BioWorld International Correspondent
PARIS - A seminar titled "Teraprot, massive computing in genomics" took place at the Genopole, France's national biotechnology science and business park in Evry, last week to review the progress of two proteomics projects. The projects are Teraprot and Décrypthon, both of which have made their initial results available to the international scientific community through the Internet.
The Teraprot project, which entails pair-by-pair comparisons of complete proteomes, will soon reach a new stage with the completion of the comparative analysis of another 20 proteomes of higher organisms (including those of man and the mouse). The project is being undertaken by a private-public consortium composed of the Atomic Energy Commission (CEA), of Paris; Infobiogen (the National Center for Informatics Resources) at the Genopole; and a Paris-based bioinformatics company, Gene-IT SA. The analysis was carried out by the CEA's Tera supercomputer (the largest in Europe and the seventh most powerful worldwide) using an algorithm developed by Gene-IT (Biofacet).
The consortium completed its comparison of an initial batch of 70 proteomes last summer, and the results are available on the website of Infobiogen (www.infobiogen.fr/services/teraprot). The results of the second batch of 20 proteomes similarly will be posted on the Infobiogen website
The second project, Décrypthon, which is being undertaken by the French Muscular Dystrophy Association (AFM) in association with IBM France, was designed to discover the functions of more than 550,000 proteins derived from 76 genomes of living organisms (bacteria, plants, animals, man).

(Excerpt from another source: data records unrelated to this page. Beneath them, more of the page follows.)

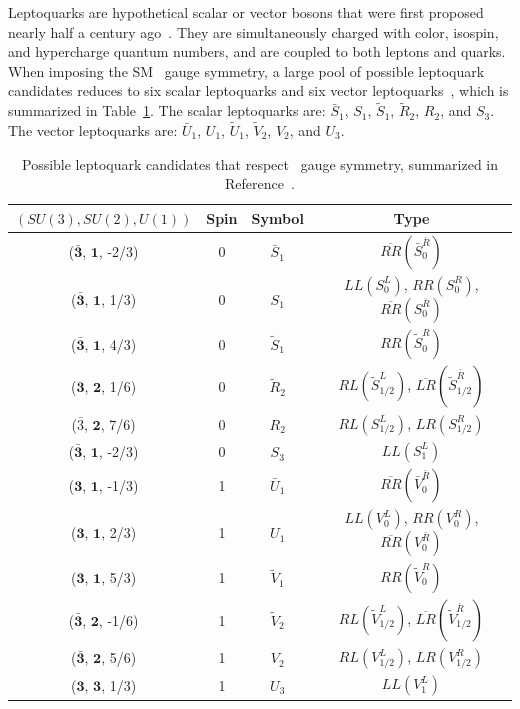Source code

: Leptoquarks are hypothetical scalar or vector bosons that were first proposed nearly half a century ago~\cite{Pati:1973uk}. They are simultaneously charged with color, isospin, and hypercharge quantum numbers, and are coupled to both leptons and quarks. When imposing the \ac{SM} \sm~gauge symmetry, a large pool of possible leptoquark candidates reduces to six scalar leptoquarks and six vector leptoquarks~\cite{Dorsner:2016wpm}, which is summarized in Table~\ref{tab:Leptoquark}. The scalar leptoquarks are: $\bar{S}_{1}$, $S_{1}$, $\tilde{S}_{1}$, $\tilde{R}_{2}$, $R_{2}$, and $S_{3}$. The vector leptoquarks are: $\bar{U}_{1}$, $U_{1}$, $\tilde{U}_{1}$, $\tilde{V}_{2}$, $V_{2}$, and $U_{3}$. 

\begin{table}[th]
\sffamily
\centering
\caption{Possible leptoquark candidates that respect \sm~gauge symmetry, summarized in Reference~\cite{Dorsner:2016wpm}.}
\begin{tabular}{cccc}
\toprule 
$(SU(3), SU(2), U(1))$ & Spin   & Symbol & Type \\ \midrule
($\bar{\bm{3}}$, $\bm{1}$, -2/3) & 0 & $\bar{S}_{1}$ & $\overline{RR}(\bar{S}_{0}^{\bar{R}})$ \\
($\bar{\bm{3}}$, $\bm{1}$, 1/3) & 0 & $S_{1}$ & $LL(S_{0}^{L})$, $RR(S_{0}^{R})$, $\overline{RR}(S_{0}^{\bar{R}})$ \\
($\bar{\bm{3}}$, $\bm{1}$, 4/3) & 0 & $\tilde{S}_{1}$ & $RR(\tilde{S}_{0}^{R})$ \\
($\bm{3}$, $\bm{2}$, 1/6) & 0 & $\tilde{R}_{2}$ & $RL(\tilde{S}_{1/2}^{L})$, $\overline{LR}(\tilde{S}_{1/2}^{\bar{R}})$ \\
($\bar{3}$, $\bm{2}$, 7/6) & 0 & $R_{2}$ & $RL(S_{1/2}^{L})$, $LR(S_{1/2}^{R})$ \\
($\bar{\bm{3}}$, $\bm{1}$, -2/3) & 0 & $S_{3}$ & $LL(S_{1}^{L})$\\
\midrule
($\bm{3}$, $\bm{1}$, -1/3) & 1 & $\bar{U}_{1}$ & $\overline{RR}(\bar{V}_{0}^{\bar{R}})$ \\
($\bm{3}$, $\bm{1}$, 2/3) & 1 & $U_{1}$ & $LL(V_{0}^{L})$, $RR(V_{0}^{R})$, $\overline{RR}(V_{0}^{\bar{R}})$ \\
($\bm{3}$, $\bm{1}$, 5/3) & 1 & $\tilde{V}_{1}$ & $RR(\tilde{V}_{0}^{R})$ \\
($\bar{\bm{3}}$, $\bm{2}$, -1/6) & 1 & $\tilde{V}_{2}$ & $RL(\tilde{V}_{1/2}^{L})$, $\overline{LR}(\tilde{V}_{1/2}^{\bar{R}})$ \\
($\bar{\bm{3}}$, $\bm{2}$, 5/6) & 1 & $V_{2}$ & $RL(V_{1/2}^{L})$, $LR(V_{1/2}^{R})$ \\
($\bm{3}$, $\bm{3}$, 1/3) & 1 & $U_{3}$ & $LL(V_{1}^{L})$\\
\bottomrule
\end{tabular}
\vspace{-0.5em}
\label{tab:Leptoquark}
\end{table}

It was implemented thanks to the sharing of computer resources (grid computing), which involved the voluntary participation of 75,000 private computer users connected to the Internet. The necessary software was provided by Genomining, a bioinformatics company based at Evry.
It entailed the processing of 2.2 million data files, and the resulting proteome maps also are available on Infobiogen's website (www.infobiogen.fr/services/decrypthon). At the beginning of this year AFM invited the scientific community to propose research projects for exploiting this database, and has so far received 15 proposals, which it is currently evaluating.